— Supplied data —
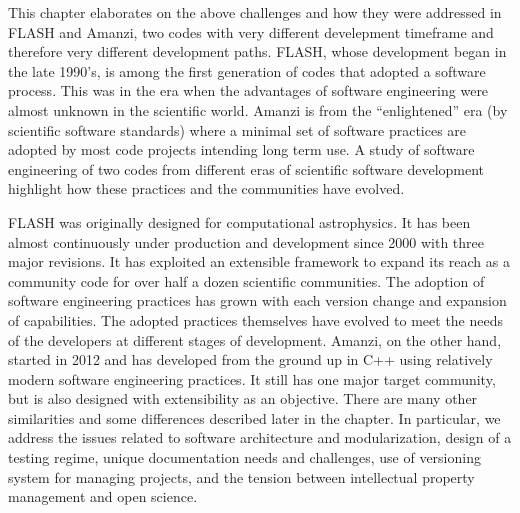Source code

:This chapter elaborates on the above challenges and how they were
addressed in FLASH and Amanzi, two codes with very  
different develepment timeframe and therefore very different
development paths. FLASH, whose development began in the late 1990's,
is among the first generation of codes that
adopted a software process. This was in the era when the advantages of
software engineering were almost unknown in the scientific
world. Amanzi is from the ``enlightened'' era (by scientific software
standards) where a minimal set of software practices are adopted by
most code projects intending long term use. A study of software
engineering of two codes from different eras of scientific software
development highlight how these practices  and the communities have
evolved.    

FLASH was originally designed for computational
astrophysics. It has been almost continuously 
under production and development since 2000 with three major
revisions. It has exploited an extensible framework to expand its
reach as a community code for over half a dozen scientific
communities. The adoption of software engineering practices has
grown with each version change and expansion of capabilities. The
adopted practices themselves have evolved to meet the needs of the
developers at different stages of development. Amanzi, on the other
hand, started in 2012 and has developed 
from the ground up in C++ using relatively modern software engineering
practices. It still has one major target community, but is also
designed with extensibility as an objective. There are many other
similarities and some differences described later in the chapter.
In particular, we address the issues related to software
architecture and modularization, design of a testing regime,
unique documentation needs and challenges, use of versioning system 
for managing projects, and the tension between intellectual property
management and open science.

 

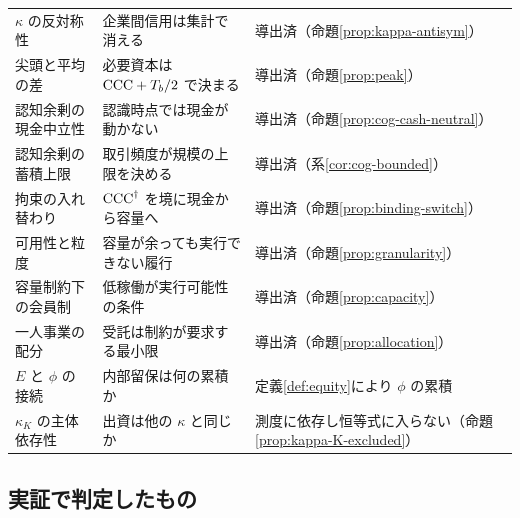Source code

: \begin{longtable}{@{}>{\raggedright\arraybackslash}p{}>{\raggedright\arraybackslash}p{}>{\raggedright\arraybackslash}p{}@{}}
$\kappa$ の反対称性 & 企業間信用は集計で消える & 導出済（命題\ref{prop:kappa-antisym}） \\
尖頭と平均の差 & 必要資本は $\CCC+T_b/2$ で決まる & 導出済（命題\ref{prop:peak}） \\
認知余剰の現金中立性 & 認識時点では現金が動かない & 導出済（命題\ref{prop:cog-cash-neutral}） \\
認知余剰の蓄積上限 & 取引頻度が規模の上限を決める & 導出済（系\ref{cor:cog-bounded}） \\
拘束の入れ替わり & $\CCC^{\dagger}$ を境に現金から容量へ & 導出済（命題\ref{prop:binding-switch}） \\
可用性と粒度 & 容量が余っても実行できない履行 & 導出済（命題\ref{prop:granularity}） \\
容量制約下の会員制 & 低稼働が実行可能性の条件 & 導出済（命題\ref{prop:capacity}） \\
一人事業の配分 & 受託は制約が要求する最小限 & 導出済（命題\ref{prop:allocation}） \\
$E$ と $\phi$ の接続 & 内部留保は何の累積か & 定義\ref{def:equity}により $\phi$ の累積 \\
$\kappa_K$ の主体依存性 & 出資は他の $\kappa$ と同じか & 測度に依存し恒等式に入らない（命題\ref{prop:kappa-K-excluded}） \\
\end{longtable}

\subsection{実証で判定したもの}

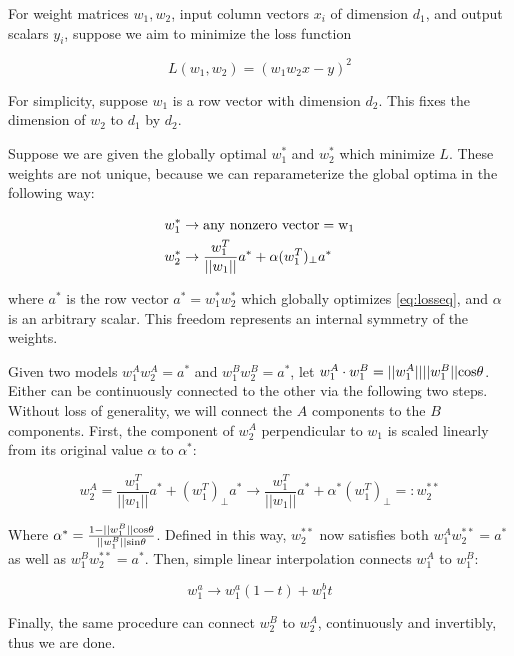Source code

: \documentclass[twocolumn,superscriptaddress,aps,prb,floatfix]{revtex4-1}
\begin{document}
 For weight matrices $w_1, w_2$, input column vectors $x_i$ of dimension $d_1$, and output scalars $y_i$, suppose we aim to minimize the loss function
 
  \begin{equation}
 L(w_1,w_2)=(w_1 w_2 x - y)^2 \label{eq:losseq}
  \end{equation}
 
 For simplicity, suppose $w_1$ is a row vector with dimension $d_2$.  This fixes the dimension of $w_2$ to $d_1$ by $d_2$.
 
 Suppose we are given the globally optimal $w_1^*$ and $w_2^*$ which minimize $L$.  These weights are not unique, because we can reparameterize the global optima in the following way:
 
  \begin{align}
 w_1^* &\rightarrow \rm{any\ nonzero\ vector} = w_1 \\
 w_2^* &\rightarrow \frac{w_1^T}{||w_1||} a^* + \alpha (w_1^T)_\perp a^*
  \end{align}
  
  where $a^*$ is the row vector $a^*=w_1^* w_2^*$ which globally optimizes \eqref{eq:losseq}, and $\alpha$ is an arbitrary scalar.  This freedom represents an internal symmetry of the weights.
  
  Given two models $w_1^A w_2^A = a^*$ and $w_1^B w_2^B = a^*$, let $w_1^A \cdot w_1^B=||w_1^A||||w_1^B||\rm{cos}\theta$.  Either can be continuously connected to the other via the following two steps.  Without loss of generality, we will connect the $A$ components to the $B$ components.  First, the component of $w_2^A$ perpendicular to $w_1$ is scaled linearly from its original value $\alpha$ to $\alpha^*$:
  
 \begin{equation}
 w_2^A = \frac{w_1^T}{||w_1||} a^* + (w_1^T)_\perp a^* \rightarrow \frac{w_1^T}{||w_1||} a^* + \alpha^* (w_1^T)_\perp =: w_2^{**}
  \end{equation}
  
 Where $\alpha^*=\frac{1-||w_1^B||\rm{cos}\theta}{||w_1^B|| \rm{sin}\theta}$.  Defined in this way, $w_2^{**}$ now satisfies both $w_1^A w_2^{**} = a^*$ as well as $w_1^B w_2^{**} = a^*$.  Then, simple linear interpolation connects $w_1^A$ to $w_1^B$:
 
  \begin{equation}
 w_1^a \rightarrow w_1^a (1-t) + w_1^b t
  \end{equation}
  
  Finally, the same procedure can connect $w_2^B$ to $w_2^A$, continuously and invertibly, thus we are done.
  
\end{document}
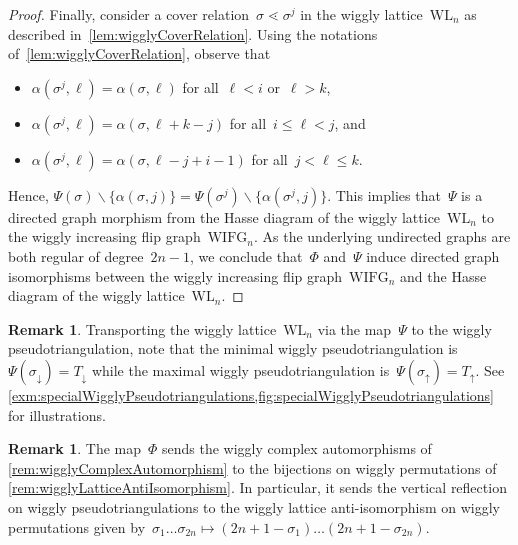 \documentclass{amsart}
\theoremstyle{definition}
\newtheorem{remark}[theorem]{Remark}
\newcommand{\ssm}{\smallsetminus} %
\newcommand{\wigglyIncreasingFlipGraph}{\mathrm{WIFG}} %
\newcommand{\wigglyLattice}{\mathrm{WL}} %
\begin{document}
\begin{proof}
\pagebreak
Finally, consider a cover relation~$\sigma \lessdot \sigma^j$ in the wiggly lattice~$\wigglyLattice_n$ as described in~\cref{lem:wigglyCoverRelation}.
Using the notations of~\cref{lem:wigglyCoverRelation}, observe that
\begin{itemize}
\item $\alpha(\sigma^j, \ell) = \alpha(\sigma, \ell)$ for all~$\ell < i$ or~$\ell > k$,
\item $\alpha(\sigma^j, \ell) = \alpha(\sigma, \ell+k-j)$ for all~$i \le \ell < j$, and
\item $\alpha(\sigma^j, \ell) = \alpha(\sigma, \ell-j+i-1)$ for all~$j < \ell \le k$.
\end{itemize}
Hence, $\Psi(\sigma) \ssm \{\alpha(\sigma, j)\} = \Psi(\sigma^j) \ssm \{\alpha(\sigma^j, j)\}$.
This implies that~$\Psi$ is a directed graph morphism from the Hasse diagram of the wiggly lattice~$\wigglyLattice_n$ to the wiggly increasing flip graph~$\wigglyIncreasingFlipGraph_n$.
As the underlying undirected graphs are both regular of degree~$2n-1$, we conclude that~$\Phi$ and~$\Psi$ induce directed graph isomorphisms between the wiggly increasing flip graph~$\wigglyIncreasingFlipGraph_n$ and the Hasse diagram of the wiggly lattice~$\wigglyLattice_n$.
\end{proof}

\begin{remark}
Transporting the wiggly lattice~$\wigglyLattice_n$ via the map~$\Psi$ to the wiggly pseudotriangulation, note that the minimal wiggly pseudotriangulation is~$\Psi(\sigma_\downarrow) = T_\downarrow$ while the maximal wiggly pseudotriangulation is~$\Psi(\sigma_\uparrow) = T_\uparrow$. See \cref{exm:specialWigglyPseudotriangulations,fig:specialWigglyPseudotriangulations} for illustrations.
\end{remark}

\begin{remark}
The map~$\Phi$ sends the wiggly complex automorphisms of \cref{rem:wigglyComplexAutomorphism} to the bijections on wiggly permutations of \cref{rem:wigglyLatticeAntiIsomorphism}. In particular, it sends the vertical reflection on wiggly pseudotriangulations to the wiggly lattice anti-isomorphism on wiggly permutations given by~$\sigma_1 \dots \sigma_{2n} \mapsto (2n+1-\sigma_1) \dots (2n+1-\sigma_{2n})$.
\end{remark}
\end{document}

— What is being asked —
Skip every picture and return the lines above from the top through the one that contains "from the ground".

— Worked solution —
Source code

:This chapter elaborates on the above challenges and how they were
addressed in FLASH and Amanzi, two codes with very  
different develepment timeframe and therefore very different
development paths. FLASH, whose development began in the late 1990's,
is among the first generation of codes that
adopted a software process. This was in the era when the advantages of
software engineering were almost unknown in the scientific
world. Amanzi is from the ``enlightened'' era (by scientific software
standards) where a minimal set of software practices are adopted by
most code projects intending long term use. A study of software
engineering of two codes from different eras of scientific software
development highlight how these practices  and the communities have
evolved.    

FLASH was originally designed for computational
astrophysics. It has been almost continuously 
under production and development since 2000 with three major
revisions. It has exploited an extensible framework to expand its
reach as a community code for over half a dozen scientific
communities. The adoption of software engineering practices has
grown with each version change and expansion of capabilities. The
adopted practices themselves have evolved to meet the needs of the
developers at different stages of development. Amanzi, on the other
hand, started in 2012 and has developed 
from the ground up in C++ using relatively modern software engineering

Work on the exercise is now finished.